Issue No 41, 28 August 2023

By: Anthony O. Ives

Range and endurance for jet powered aircraft is different from that for propeller powered and rotary wing aircraft. The difference is down to the fact that for jet powered aircraft fuel consumption is related to thrust. For propeller powered or rotary wing aircraft fuel consumption is related to power. While VTOL (Vertical Take Off Landing) aircraft powered directly by jet thrust do exist they are fairly rare and generally used for specialised military aircraft but with recent interest at the time of writing in advanced air mobility (AAM) some of the proposed designs for AAM such as the Lilium Jet [1] might be considered a jet thrust powered aircraft.
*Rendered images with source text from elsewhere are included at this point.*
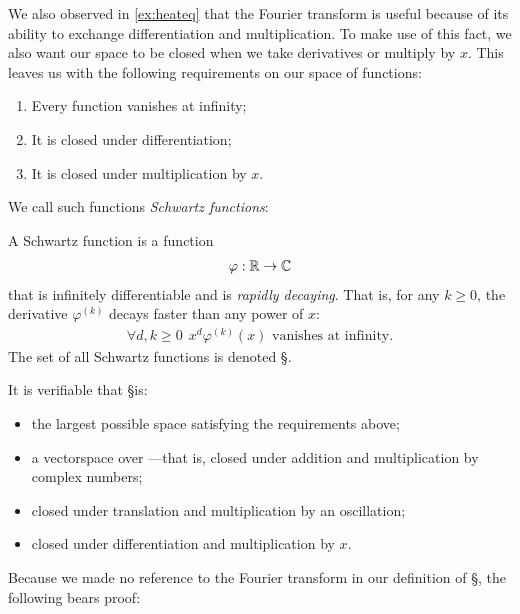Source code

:       We also observed in \cref{ex:heateq} that the Fourier transform is useful because of its ability to exchange differentiation and multiplication.
      To make use of this fact, we also want our space to be closed when we take derivatives or multiply by $x$.
      This leaves us with the following requirements on our space of functions:
      \begin{enumerate}[label=(\alph*)]
        \item \label{i:vanish}Every function vanishes at infinity;
        \item \label{i:diff}It is closed under differentiation;
        \item \label{i:mult}It is closed under multiplication by $x$.
      \end{enumerate}
      We call such functions \emph{Schwartz functions}:

      \begin{defn}
        A Schwartz function is a function
        \begin{align*}
          \varphi:\mathbb{R}\rightarrow\mathbb{C}
        \end{align*}
        that is infinitely differentiable and is \emph{rapidly decaying}.
        That is, for any $k\ge0$, the derivative $\varphi^{(k)}$ decays faster than any power of $x$:
        \begin{align*}
          \forall d,k\ge0\ \ x^d\varphi^{(k)}(x)\text{ vanishes at infinity} \text{.}
        \end{align*}
        The set of all Schwartz functions is denoted \S.
      \end{defn}
      It is verifiable that \S is:
      \begin{itemize}
        \item the largest possible space satisfying the requirements above;
        \item a vectorspace over \C---that is, closed under addition and multiplication by complex numbers;
        \item closed under translation and multiplication by an oscillation;
        \item closed under differentiation and multiplication by $x$.
      \end{itemize}

      Because we made no reference to the Fourier transform in our definition of \S, the following bears proof:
Personally I cannot see there is a market or a need for AAM or what is more commonly refered to as air taxis by the general public. Even if there is a market for air taxis I would think it will cause more congestion in the air which would then really do away any advantage of going by an air taxi instead of a ground taxi. With all the new concepts being proposed at the time of writing such as air taxis, drone parcel deliver services and existing aviation also expanding its seems like the airspace is going to get more and more congested and complicated to mange with increases in the amount of restricted and controlled airspace. There is also the question of cost with air taxis, can they be made inexpensive enough that the general public will have access to them. Also some (well in my opinion most of them) of the designs proposed for air taxis could be unsafe designs with no autorotation capability [2]. Over the years NASA (National Aeronautics and Space Administration) has investigated various different designs for VTOL [3] but the conventional helicopter was generally considered the most practical and safest.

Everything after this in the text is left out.